BEGIN Input material
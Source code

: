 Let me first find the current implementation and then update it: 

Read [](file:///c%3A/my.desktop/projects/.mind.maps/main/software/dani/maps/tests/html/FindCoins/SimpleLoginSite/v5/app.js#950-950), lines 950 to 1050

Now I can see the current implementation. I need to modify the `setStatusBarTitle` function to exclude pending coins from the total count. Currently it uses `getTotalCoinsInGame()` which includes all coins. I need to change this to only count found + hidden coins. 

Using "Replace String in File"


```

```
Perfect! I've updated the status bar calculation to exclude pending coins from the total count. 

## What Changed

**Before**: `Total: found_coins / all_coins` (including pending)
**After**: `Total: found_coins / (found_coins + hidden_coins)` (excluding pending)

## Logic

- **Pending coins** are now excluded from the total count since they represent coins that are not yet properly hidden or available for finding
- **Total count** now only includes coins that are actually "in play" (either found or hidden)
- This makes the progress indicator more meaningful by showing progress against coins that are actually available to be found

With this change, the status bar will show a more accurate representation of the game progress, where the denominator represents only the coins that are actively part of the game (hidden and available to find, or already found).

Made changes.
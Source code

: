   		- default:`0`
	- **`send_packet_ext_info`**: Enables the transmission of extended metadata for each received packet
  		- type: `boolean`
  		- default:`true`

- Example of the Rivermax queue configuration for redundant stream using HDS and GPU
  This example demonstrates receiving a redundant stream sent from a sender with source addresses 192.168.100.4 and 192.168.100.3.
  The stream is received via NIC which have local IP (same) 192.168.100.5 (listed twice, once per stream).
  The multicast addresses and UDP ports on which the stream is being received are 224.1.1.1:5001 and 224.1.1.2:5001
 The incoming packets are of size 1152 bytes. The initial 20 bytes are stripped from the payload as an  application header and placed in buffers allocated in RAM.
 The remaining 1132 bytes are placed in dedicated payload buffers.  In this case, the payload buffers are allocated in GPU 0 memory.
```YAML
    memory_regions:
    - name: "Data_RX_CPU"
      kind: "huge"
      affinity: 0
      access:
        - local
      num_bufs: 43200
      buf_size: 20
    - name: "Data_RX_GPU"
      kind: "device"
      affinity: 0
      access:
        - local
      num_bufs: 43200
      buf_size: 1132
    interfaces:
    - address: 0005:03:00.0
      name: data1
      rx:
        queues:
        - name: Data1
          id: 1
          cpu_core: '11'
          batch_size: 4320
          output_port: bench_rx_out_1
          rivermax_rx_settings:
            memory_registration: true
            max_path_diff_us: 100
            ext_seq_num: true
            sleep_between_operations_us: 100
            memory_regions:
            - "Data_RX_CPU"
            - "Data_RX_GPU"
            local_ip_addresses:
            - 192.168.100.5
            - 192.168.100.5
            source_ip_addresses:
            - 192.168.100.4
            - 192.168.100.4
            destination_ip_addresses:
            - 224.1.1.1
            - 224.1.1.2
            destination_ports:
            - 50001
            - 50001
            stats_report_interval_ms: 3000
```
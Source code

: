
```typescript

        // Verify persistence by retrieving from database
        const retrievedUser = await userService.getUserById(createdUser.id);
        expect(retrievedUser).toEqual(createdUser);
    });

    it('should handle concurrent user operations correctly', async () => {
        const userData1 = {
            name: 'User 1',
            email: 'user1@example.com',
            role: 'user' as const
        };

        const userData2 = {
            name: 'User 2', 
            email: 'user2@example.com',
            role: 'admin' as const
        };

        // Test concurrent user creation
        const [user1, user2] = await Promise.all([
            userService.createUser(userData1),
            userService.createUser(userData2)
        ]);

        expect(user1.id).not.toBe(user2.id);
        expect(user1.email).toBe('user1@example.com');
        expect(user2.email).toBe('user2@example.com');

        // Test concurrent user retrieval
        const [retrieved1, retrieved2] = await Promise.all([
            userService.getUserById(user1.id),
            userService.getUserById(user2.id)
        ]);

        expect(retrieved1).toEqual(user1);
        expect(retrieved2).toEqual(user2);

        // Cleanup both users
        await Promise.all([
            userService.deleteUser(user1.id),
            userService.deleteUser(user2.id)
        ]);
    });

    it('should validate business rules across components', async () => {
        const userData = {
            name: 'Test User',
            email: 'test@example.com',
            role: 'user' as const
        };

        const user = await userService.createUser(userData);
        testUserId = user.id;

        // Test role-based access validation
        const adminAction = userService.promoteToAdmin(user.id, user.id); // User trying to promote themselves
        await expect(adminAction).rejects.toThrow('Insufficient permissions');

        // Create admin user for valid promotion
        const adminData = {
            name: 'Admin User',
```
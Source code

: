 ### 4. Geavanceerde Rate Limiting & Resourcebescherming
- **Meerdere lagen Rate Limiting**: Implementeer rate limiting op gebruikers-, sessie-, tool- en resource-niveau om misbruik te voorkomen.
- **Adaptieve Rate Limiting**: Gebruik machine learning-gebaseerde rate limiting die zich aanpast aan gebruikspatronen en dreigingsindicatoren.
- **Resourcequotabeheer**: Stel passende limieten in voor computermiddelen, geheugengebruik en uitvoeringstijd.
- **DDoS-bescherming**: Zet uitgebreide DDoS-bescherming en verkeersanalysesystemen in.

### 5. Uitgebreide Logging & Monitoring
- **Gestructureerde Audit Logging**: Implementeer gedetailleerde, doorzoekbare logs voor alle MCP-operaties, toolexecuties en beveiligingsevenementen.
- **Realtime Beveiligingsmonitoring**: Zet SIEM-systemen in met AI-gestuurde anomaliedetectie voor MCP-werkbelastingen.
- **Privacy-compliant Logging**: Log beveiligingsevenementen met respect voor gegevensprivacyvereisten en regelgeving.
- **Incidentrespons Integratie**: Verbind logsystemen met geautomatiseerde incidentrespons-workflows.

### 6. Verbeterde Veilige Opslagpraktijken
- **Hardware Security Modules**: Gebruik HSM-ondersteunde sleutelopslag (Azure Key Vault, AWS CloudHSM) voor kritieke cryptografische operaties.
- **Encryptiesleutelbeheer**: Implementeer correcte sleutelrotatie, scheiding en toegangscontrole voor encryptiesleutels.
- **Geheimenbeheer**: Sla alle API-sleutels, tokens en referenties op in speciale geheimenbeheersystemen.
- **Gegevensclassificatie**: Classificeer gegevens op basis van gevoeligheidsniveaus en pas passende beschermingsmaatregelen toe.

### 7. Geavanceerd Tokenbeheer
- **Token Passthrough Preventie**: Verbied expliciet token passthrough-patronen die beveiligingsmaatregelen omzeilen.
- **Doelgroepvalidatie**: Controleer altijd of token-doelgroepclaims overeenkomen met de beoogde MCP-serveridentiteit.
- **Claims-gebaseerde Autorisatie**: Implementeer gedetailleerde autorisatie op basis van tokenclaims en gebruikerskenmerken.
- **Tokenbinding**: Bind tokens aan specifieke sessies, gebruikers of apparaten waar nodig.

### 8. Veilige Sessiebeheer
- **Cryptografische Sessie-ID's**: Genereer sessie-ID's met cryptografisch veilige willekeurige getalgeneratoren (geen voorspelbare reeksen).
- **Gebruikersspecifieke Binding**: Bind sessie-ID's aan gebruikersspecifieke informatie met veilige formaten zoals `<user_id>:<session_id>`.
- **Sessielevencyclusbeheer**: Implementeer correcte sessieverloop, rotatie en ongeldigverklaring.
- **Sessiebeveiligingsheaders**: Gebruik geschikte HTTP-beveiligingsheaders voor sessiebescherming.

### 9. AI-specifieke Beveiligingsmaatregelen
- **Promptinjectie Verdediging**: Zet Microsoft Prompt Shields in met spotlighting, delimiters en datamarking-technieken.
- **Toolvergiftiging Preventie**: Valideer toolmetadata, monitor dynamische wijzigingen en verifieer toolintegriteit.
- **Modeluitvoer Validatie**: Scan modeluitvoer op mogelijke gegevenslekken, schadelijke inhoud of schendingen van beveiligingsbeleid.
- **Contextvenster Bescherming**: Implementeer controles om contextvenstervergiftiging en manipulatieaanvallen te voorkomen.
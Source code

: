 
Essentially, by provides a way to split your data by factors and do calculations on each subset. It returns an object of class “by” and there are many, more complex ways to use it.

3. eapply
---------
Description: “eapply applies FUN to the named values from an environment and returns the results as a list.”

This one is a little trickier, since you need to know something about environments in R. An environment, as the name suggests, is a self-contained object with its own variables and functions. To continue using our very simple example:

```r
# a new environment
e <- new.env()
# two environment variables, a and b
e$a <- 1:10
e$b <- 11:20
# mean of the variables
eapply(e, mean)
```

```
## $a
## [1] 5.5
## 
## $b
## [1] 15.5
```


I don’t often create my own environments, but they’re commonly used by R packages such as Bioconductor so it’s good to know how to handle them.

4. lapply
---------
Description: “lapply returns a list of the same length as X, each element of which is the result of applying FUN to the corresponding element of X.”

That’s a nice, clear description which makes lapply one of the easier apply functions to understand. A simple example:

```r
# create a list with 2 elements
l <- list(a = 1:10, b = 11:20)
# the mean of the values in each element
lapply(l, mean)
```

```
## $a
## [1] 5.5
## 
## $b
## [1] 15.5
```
END Input material
## Task goal
Report all lines of the data that include the word "tokens".

## Worked solution
- **Geheimenbeheer**: Sla alle API-sleutels, tokens en referenties op in speciale geheimenbeheersystemen.
- **Tokenbinding**: Bind tokens aan specifieke sessies, gebruikers of apparaten waar nodig.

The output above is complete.